### What needs to be done
Write out again each line of the material below, unchanged, from the first one to the line that holds "shore with printing".
(Dataset records Opens)
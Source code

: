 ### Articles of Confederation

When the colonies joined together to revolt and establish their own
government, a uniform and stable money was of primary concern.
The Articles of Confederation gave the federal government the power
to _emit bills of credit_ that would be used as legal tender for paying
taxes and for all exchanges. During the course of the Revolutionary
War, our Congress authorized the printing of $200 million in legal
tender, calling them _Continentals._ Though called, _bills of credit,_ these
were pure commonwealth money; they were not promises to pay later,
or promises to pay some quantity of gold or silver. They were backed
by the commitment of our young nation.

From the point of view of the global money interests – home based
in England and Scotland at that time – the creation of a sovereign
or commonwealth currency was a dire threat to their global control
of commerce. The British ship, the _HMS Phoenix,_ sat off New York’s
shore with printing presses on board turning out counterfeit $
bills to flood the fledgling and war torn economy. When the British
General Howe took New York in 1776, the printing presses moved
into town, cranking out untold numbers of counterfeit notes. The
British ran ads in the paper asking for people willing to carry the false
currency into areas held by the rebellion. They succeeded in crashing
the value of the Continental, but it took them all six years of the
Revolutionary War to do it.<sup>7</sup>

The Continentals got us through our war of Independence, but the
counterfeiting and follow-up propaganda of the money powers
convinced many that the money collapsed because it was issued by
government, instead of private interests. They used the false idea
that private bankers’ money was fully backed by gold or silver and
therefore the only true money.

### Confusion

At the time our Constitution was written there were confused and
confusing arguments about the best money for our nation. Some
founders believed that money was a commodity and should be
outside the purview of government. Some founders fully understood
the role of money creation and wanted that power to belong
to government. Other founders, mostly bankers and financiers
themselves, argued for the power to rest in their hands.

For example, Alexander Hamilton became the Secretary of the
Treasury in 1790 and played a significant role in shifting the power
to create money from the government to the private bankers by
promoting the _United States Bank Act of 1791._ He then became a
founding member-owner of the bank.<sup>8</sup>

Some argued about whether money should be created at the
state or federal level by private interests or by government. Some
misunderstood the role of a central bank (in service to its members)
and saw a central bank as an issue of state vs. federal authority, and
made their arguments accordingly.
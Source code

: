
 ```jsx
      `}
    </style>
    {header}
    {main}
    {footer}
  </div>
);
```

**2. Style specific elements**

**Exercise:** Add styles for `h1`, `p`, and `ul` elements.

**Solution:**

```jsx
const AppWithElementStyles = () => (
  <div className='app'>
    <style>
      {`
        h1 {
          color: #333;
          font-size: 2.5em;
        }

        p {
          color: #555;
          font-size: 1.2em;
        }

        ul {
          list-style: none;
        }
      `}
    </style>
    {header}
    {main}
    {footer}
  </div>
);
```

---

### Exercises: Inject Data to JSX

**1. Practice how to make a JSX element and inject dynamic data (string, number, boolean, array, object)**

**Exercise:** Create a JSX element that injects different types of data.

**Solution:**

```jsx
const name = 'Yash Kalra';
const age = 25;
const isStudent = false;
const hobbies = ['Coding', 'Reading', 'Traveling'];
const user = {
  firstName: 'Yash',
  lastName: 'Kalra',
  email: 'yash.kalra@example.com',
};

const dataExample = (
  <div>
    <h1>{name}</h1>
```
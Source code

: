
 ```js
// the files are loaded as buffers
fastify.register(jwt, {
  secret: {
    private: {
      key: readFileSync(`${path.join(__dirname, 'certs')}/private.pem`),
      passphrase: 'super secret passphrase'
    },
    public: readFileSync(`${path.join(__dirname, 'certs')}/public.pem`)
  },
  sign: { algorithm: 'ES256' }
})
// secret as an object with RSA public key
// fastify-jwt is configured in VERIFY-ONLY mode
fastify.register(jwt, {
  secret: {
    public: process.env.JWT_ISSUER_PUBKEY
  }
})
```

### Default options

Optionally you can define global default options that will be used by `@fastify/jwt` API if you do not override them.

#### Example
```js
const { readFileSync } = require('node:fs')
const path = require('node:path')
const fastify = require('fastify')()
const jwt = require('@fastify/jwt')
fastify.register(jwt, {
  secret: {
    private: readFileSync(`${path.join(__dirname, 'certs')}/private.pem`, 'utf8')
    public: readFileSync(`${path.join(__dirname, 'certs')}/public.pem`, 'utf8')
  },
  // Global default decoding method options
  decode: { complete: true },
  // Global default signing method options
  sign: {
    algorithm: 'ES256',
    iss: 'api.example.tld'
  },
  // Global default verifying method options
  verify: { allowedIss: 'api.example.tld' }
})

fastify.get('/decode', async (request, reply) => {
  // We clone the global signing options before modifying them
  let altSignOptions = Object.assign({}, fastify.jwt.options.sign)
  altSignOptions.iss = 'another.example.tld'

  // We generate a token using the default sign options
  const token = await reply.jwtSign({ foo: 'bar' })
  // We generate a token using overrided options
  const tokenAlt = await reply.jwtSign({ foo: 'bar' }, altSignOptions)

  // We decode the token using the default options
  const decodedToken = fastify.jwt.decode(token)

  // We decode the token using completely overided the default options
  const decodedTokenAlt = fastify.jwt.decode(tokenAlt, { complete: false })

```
(Dataset records Closes)
### Result of the task
Source code

: ### Articles of Confederation

When the colonies joined together to revolt and establish their own
government, a uniform and stable money was of primary concern.
The Articles of Confederation gave the federal government the power
to _emit bills of credit_ that would be used as legal tender for paying
taxes and for all exchanges. During the course of the Revolutionary
War, our Congress authorized the printing of $200 million in legal
tender, calling them _Continentals._ Though called, _bills of credit,_ these
were pure commonwealth money; they were not promises to pay later,
or promises to pay some quantity of gold or silver. They were backed
by the commitment of our young nation.

From the point of view of the global money interests – home based
in England and Scotland at that time – the creation of a sovereign
or commonwealth currency was a dire threat to their global control
of commerce. The British ship, the _HMS Phoenix,_ sat off New York’s
shore with printing presses on board turning out counterfeit $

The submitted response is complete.